Copy each line of the data that has "pixels" in it.

#####

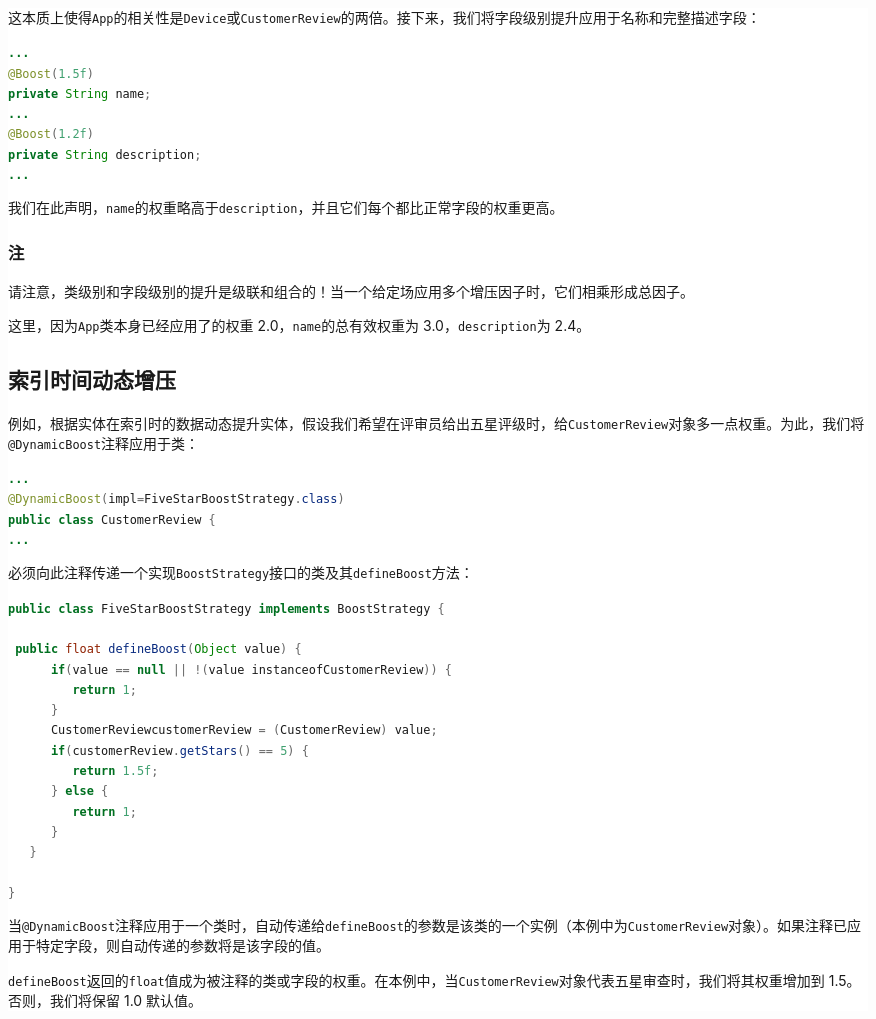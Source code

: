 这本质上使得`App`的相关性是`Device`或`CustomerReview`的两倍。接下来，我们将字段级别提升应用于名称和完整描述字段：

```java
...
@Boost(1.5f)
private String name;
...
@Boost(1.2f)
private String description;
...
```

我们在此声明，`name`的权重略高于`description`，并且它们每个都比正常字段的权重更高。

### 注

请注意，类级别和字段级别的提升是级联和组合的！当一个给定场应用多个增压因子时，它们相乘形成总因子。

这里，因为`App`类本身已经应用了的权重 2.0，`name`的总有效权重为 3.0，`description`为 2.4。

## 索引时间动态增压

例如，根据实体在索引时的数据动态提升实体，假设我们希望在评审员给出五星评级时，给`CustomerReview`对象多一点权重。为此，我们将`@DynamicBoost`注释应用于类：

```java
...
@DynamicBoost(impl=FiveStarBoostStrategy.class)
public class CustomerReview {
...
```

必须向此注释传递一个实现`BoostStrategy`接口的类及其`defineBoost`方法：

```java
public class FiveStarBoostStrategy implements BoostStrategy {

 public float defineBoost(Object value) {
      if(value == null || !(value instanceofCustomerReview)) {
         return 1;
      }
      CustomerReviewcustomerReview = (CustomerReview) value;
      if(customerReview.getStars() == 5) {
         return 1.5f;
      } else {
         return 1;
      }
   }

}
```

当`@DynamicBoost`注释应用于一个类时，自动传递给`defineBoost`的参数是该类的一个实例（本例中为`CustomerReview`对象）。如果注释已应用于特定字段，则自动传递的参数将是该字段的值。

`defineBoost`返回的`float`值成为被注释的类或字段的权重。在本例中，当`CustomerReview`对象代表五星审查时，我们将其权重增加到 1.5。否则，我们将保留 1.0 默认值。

#####

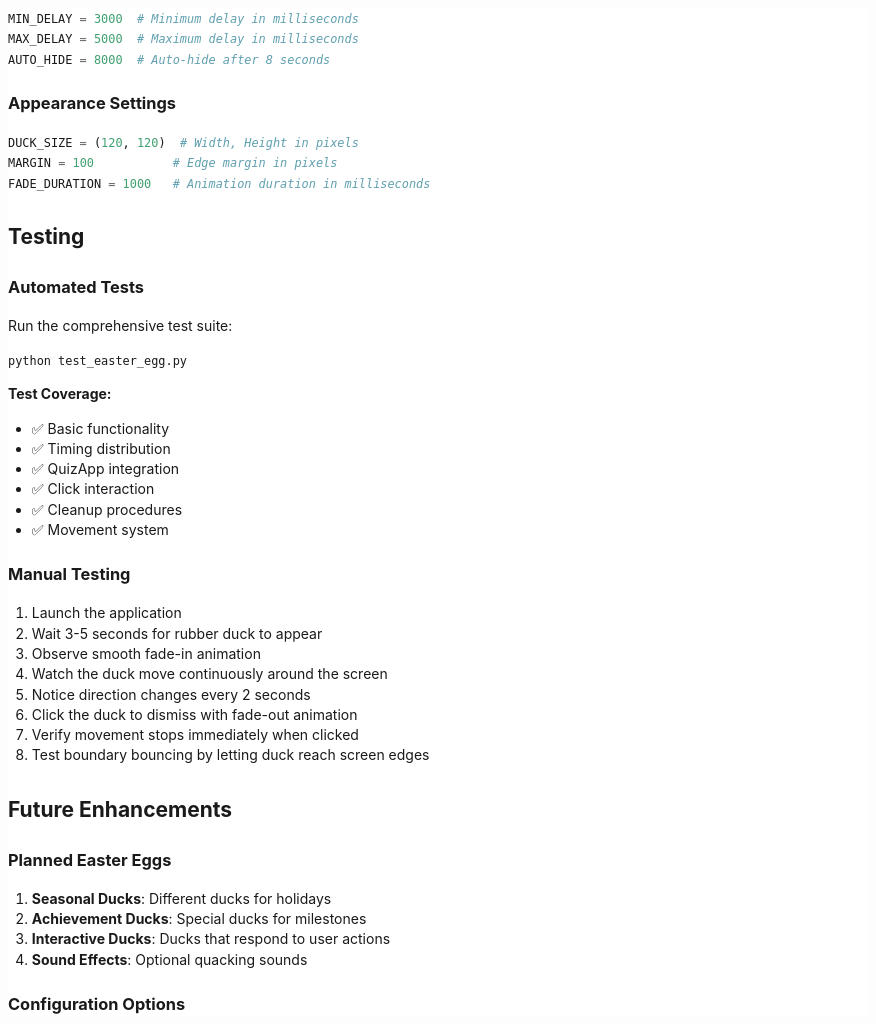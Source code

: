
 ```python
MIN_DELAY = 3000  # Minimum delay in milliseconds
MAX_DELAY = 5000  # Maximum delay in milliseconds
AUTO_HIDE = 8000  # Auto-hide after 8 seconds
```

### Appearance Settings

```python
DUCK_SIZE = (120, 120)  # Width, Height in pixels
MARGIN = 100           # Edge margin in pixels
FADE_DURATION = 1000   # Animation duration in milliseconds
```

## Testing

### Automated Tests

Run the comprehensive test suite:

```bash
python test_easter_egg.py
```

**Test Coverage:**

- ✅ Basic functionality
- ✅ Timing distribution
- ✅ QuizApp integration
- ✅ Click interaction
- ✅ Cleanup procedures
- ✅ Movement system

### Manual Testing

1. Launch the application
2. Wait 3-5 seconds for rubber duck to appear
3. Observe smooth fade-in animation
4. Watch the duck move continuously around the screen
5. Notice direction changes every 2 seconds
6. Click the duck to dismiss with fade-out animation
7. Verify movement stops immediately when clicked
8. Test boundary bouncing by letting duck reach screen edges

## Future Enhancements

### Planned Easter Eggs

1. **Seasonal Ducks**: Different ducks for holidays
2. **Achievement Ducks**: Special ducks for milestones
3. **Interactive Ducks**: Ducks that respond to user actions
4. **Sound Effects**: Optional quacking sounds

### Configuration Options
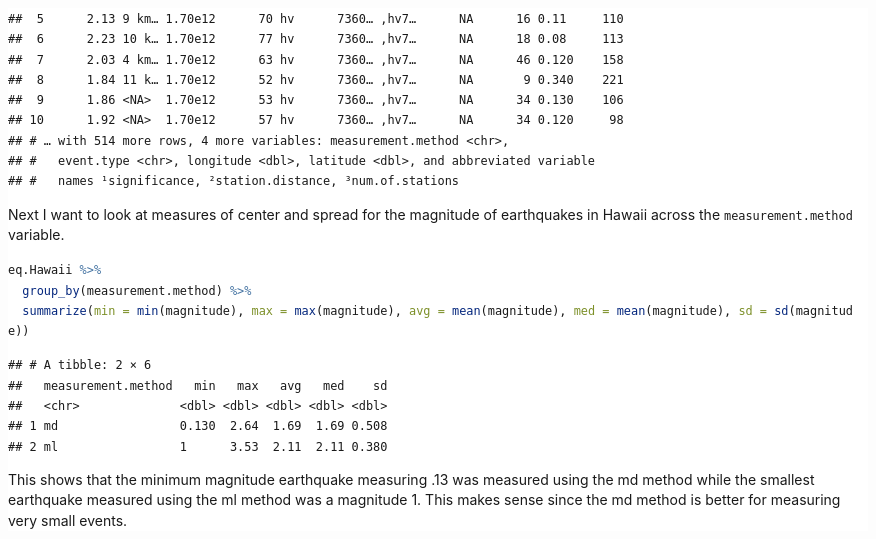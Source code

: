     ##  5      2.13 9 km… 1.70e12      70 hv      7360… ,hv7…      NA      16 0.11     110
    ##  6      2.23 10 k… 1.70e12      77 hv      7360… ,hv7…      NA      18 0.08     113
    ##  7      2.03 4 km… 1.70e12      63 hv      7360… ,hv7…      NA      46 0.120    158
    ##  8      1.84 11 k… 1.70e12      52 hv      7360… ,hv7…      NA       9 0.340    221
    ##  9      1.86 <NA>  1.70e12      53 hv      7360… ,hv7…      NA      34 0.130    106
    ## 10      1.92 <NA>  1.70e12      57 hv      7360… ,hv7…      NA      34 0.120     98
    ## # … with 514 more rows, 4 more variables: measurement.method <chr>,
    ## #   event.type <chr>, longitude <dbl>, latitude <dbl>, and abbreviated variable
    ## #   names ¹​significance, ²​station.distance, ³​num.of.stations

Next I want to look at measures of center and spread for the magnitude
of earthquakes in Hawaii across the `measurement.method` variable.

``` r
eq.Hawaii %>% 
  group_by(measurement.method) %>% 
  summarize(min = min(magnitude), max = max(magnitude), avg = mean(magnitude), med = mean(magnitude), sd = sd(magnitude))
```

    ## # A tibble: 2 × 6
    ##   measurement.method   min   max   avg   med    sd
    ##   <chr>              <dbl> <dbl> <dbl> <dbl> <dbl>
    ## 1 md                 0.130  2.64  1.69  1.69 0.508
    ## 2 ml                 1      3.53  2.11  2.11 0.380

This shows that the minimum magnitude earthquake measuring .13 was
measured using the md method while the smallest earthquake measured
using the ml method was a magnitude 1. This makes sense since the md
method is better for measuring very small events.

#####

WRITTEN ANSWER:
DUCK_SIZE = (120, 120)  # Width, Height in pixels
MARGIN = 100           # Edge margin in pixels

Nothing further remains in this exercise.